What the task requires
Set down, exactly as written, every line from the top of the records below to the line containing "Informasi lebih lanjut", both ends included, and no others.

▬▬▬▬▬▬▬▬▬▬

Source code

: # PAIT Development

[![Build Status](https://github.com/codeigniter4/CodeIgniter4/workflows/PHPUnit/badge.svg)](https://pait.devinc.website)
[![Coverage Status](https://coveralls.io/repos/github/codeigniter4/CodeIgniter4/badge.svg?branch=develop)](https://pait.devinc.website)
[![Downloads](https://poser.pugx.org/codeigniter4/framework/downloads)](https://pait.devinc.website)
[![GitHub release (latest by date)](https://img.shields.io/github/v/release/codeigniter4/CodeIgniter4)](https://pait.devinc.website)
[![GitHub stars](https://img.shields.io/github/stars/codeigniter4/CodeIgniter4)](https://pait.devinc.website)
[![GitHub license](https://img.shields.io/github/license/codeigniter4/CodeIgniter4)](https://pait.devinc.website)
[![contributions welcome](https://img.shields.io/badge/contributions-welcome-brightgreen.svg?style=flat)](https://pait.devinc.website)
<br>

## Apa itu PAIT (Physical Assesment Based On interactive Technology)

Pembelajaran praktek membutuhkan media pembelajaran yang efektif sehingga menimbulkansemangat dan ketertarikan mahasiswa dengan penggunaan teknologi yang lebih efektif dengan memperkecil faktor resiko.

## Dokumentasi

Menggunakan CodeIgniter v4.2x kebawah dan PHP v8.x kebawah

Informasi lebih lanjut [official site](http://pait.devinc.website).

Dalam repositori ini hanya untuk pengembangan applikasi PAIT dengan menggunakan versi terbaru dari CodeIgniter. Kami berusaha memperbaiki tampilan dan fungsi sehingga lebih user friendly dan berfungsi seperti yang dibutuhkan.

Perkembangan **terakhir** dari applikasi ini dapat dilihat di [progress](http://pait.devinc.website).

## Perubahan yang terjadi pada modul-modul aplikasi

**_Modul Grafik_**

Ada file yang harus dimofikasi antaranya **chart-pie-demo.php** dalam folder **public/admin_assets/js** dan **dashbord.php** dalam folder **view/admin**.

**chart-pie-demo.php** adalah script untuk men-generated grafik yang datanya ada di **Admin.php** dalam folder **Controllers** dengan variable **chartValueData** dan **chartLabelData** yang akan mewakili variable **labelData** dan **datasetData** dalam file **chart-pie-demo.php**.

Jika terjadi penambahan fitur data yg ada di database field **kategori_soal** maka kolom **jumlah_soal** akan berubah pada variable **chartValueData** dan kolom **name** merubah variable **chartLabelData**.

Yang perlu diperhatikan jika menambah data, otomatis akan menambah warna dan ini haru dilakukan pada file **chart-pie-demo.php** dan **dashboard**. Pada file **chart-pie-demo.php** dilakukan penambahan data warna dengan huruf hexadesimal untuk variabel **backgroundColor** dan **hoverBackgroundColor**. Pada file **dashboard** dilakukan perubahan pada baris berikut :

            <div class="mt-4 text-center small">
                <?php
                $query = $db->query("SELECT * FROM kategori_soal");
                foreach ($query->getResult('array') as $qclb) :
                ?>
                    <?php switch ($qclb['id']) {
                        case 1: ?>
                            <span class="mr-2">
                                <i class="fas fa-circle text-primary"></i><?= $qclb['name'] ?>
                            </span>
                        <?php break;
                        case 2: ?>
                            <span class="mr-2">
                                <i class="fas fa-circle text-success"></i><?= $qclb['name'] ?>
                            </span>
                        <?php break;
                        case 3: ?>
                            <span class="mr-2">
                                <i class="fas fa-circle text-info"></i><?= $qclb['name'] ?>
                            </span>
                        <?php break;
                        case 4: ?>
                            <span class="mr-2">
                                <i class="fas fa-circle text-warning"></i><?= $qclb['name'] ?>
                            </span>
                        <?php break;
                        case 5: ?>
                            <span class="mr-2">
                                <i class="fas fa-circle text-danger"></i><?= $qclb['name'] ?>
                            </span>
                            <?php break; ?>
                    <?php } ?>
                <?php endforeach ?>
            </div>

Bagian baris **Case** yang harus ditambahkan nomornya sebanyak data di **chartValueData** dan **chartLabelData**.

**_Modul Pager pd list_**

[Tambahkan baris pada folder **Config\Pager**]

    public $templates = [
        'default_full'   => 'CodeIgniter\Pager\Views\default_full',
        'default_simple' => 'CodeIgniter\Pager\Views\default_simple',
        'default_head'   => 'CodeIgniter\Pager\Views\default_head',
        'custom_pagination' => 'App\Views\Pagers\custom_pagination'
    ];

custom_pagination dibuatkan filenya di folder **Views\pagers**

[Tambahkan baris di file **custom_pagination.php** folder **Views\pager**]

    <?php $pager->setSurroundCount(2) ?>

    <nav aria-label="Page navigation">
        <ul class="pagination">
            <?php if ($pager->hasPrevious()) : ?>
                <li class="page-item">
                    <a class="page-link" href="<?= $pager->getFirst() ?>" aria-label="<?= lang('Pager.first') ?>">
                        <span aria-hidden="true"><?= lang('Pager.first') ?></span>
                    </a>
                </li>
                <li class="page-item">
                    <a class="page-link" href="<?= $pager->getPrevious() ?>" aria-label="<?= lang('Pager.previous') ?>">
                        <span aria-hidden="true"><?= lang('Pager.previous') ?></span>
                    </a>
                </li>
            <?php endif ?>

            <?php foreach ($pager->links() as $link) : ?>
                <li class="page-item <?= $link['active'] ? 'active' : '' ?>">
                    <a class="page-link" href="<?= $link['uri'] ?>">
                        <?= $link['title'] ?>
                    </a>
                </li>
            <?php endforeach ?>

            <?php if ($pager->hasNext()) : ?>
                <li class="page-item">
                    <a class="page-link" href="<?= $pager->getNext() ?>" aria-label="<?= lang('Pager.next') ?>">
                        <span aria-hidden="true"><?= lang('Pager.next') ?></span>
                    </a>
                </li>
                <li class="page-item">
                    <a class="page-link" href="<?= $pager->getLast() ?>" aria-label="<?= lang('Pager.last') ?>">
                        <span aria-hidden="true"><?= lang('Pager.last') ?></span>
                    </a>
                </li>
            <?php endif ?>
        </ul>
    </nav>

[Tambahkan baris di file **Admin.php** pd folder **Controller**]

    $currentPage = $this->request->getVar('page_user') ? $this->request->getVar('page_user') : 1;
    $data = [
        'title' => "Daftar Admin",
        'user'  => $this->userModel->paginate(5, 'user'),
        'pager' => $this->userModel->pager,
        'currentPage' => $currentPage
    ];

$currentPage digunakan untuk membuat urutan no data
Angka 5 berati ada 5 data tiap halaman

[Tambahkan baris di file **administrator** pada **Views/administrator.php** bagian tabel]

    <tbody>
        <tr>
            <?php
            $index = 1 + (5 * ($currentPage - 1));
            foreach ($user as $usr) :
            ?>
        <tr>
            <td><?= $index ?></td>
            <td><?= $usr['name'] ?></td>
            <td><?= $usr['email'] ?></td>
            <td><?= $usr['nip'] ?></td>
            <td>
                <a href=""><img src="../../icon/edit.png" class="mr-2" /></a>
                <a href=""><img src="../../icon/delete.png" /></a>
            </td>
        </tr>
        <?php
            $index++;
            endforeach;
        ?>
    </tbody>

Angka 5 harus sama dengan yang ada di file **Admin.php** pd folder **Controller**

▬▬▬▬▬▬▬▬▬▬

Answer below
Source code

: # PAIT Development

[![Build Status](https://github.com/codeigniter4/CodeIgniter4/workflows/PHPUnit/badge.svg)](https://pait.devinc.website)
[![Coverage Status](https://coveralls.io/repos/github/codeigniter4/CodeIgniter4/badge.svg?branch=develop)](https://pait.devinc.website)
[![Downloads](https://poser.pugx.org/codeigniter4/framework/downloads)](https://pait.devinc.website)
[![GitHub release (latest by date)](https://img.shields.io/github/v/release/codeigniter4/CodeIgniter4)](https://pait.devinc.website)
[![GitHub stars](https://img.shields.io/github/stars/codeigniter4/CodeIgniter4)](https://pait.devinc.website)
[![GitHub license](https://img.shields.io/github/license/codeigniter4/CodeIgniter4)](https://pait.devinc.website)
[![contributions welcome](https://img.shields.io/badge/contributions-welcome-brightgreen.svg?style=flat)](https://pait.devinc.website)
<br>

## Apa itu PAIT (Physical Assesment Based On interactive Technology)

Pembelajaran praktek membutuhkan media pembelajaran yang efektif sehingga menimbulkansemangat dan ketertarikan mahasiswa dengan penggunaan teknologi yang lebih efektif dengan memperkecil faktor resiko.

## Dokumentasi

Menggunakan CodeIgniter v4.2x kebawah dan PHP v8.x kebawah

Informasi lebih lanjut [official site](http://pait.devinc.website).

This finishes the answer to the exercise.